DESCRIPTION OF THE TASK: Please transcribe exactly, and only, the lines of the data below between the line holding "## Technologies" and the line holding "- dotenv (storing credentials)", inclusive.

MATERIAL FOR THE TASK:
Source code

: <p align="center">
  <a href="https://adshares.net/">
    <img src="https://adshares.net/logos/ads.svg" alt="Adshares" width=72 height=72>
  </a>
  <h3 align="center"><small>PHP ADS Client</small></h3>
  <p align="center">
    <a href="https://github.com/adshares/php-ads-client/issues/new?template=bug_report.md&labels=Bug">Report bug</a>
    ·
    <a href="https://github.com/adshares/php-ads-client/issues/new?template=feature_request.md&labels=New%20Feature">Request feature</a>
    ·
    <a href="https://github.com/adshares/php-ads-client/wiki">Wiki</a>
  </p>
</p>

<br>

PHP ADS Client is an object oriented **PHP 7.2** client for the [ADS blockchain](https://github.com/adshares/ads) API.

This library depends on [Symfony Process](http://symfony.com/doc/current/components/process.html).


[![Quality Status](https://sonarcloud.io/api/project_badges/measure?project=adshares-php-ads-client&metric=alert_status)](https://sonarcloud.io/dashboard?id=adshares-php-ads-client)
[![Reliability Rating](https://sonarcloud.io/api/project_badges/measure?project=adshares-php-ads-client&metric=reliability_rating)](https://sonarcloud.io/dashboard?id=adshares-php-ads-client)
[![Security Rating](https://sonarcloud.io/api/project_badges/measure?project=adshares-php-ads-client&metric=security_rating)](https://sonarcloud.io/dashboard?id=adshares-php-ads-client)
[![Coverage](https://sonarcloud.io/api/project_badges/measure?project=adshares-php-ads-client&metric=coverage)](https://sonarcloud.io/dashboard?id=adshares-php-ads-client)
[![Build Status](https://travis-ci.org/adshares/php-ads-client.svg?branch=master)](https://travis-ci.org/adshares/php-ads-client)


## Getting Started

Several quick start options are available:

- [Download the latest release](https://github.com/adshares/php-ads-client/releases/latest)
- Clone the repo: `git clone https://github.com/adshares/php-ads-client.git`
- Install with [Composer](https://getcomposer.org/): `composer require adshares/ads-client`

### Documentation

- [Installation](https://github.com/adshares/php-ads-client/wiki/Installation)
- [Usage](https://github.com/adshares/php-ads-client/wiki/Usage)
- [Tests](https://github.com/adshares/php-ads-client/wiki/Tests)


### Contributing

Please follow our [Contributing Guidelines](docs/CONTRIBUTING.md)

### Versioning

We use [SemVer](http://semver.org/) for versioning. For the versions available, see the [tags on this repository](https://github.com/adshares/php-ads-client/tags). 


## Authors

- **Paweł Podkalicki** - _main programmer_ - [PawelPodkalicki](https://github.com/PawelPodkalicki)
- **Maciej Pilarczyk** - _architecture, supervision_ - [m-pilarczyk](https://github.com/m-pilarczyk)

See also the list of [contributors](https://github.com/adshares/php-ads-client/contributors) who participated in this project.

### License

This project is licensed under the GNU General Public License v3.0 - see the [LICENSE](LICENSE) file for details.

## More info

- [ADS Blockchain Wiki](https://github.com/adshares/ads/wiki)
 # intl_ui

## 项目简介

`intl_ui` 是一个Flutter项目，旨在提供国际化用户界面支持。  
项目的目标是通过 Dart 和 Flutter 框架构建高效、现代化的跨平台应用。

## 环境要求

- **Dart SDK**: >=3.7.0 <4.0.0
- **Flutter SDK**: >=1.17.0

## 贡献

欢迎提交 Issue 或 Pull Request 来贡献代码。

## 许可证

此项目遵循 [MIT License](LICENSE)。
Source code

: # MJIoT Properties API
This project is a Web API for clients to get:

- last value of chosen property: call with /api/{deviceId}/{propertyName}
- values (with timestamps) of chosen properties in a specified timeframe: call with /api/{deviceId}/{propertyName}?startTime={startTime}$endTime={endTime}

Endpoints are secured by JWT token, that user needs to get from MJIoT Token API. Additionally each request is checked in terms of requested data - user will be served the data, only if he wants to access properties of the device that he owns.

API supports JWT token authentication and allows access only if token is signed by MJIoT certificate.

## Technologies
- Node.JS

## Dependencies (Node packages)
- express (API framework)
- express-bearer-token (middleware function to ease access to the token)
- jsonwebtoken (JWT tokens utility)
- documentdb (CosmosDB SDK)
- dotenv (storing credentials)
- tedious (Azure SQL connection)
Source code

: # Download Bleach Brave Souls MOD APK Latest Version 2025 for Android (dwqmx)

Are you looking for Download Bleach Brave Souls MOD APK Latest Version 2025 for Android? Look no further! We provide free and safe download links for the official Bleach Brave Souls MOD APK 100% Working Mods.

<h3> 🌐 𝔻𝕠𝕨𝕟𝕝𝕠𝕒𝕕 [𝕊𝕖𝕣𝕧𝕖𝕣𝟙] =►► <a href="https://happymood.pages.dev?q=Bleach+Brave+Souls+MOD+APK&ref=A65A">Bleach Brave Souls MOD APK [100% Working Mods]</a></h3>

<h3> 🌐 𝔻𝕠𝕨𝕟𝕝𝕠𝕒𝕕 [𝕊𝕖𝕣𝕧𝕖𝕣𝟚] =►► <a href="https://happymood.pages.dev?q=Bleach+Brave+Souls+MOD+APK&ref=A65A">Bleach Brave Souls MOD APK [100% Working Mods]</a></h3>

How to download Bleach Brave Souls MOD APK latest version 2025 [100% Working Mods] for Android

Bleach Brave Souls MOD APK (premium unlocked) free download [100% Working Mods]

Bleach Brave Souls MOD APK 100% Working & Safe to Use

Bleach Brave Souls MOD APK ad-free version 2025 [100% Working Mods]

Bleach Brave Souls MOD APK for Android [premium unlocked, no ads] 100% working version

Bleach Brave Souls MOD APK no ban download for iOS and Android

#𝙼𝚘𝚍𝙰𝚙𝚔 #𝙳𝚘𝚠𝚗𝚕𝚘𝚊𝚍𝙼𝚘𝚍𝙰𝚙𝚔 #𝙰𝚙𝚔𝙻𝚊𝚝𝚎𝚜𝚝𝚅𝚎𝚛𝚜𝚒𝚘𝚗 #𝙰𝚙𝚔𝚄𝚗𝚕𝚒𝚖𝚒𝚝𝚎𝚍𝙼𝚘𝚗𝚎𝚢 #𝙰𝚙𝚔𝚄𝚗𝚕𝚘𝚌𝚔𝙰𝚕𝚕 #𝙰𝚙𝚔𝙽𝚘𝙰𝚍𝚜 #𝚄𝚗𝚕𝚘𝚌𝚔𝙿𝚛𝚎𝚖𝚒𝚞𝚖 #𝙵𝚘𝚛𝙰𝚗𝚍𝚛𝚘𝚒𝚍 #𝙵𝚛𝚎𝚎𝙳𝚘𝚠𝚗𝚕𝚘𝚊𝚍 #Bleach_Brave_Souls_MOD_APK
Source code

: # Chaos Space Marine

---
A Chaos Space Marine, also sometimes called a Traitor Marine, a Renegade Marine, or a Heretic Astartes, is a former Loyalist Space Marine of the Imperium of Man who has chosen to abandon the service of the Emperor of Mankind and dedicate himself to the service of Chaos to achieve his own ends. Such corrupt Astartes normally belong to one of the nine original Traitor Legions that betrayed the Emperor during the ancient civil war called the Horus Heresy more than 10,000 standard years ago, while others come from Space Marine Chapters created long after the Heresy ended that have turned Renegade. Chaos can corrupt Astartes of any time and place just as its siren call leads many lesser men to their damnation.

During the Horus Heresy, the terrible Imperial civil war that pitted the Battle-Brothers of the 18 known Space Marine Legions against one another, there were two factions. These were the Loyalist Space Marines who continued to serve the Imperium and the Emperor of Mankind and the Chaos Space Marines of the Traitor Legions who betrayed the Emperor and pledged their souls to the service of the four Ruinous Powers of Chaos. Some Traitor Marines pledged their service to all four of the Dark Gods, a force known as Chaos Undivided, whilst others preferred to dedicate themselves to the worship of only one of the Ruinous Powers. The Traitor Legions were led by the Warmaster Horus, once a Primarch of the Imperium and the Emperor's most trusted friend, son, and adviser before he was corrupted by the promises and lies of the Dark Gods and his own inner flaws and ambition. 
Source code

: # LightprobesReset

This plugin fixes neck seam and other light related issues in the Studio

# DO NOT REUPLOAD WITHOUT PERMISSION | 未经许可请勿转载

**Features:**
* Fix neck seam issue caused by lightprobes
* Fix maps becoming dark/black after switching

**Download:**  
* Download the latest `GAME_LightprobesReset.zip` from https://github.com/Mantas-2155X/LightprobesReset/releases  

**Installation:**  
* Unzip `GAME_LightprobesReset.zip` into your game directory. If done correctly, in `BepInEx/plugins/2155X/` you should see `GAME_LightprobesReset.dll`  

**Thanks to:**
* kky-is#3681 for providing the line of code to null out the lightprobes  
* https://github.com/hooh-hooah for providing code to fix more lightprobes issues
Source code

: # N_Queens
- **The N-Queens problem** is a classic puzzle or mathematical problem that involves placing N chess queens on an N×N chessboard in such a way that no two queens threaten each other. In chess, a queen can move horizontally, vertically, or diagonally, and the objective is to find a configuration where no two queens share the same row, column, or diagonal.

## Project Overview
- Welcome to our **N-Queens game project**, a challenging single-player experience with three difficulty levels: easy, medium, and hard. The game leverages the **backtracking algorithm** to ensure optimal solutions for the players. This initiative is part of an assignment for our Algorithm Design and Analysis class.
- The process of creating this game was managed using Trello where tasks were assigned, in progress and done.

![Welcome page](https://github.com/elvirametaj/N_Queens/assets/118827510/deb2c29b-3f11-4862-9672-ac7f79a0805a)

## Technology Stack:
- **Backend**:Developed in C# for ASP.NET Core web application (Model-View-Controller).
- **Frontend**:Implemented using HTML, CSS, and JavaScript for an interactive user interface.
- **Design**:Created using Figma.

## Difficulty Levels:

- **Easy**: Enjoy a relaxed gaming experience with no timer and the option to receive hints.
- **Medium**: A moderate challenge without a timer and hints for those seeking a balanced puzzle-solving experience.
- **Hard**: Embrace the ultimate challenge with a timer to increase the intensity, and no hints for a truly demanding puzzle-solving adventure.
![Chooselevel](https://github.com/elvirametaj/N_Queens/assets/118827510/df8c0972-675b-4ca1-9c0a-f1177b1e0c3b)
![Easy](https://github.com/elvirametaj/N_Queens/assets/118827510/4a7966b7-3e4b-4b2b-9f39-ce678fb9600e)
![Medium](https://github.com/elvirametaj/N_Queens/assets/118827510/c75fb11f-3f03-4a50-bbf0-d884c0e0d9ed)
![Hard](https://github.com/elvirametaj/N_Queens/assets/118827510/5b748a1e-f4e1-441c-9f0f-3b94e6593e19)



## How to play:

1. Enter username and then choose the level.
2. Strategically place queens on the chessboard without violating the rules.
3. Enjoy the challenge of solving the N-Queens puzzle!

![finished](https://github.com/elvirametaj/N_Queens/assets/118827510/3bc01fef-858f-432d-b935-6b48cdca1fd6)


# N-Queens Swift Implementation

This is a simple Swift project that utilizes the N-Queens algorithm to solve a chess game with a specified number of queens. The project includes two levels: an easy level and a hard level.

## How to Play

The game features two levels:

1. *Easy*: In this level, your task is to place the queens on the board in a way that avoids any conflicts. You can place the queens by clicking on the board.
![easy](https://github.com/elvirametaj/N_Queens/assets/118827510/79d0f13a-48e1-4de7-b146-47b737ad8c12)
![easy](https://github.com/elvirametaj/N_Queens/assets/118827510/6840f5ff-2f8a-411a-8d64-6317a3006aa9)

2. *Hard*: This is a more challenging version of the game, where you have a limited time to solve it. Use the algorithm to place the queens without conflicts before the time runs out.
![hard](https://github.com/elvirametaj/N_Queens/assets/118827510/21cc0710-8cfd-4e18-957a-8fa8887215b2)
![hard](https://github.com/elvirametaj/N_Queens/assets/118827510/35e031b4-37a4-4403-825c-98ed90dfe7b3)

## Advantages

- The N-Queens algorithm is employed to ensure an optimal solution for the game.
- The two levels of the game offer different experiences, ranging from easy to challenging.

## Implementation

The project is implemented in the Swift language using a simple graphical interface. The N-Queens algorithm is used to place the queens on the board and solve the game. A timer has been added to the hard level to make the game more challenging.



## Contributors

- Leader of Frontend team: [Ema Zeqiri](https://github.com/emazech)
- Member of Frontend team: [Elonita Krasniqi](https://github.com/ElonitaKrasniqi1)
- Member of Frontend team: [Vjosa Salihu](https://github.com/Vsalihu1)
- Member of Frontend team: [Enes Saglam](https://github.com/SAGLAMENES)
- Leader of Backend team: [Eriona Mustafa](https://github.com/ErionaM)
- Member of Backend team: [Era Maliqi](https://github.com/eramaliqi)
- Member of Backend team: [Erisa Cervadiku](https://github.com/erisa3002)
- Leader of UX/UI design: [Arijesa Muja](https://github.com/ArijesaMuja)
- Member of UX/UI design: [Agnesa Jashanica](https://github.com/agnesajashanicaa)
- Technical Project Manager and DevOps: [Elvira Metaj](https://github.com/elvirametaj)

ANSWER SECTION:
## Technologies
- Node.JS

## Dependencies (Node packages)
- express (API framework)
- express-bearer-token (middleware function to ease access to the token)
- jsonwebtoken (JWT tokens utility)
- documentdb (CosmosDB SDK)
- dotenv (storing credentials)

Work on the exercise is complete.